#### WHAT THIS TASK INVOLVES:
Reply with one number, the count of lines below that contain the string "repo".
----- PROVIDED RECORDS
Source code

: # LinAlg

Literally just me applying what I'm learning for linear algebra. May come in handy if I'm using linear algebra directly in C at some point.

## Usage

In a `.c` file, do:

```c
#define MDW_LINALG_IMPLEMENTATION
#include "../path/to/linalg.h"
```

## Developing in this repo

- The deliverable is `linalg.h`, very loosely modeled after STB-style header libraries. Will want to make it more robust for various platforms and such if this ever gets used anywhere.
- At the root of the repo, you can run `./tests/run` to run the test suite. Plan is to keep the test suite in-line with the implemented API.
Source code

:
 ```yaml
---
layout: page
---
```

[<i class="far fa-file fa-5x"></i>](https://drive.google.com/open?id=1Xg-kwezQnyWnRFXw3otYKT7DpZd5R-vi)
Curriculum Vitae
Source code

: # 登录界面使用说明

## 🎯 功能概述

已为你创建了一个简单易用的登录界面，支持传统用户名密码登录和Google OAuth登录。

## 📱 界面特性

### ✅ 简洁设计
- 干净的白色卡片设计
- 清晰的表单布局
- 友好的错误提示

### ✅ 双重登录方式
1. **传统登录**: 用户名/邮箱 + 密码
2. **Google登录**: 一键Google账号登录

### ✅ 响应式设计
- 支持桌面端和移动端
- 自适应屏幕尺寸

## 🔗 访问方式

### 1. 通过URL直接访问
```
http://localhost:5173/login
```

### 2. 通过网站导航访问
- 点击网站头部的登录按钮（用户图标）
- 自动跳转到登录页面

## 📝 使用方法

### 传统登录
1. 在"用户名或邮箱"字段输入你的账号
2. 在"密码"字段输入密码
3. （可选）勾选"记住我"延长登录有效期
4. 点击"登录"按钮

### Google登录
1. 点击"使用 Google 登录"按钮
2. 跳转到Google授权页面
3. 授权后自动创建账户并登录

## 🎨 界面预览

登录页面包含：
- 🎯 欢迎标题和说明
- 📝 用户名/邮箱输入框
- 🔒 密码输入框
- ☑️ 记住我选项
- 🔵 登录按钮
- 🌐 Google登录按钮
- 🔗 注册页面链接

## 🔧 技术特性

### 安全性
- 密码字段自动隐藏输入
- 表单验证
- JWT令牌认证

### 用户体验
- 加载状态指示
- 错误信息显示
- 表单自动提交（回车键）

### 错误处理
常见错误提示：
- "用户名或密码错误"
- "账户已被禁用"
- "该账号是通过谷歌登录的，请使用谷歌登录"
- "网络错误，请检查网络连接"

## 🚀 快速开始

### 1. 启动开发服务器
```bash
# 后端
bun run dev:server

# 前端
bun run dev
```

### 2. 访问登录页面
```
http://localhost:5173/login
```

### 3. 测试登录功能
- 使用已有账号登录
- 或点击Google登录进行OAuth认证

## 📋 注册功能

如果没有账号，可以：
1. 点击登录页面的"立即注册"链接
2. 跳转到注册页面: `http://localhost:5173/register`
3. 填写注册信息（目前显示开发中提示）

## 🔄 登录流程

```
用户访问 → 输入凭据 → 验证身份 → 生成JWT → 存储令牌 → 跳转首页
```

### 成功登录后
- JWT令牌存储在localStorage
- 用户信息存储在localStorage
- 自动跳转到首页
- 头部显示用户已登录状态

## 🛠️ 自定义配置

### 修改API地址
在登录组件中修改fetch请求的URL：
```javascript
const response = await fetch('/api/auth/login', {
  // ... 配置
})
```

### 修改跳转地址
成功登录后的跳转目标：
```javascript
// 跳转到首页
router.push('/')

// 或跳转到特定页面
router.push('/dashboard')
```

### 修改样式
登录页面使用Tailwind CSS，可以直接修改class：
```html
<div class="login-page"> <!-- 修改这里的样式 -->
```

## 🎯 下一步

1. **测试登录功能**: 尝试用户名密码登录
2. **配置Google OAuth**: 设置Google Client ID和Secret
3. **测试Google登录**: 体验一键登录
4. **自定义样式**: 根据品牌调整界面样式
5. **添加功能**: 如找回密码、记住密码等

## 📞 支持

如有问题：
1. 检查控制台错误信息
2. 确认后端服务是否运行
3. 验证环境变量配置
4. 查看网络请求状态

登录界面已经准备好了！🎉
----------
#### THE ANSWER:
2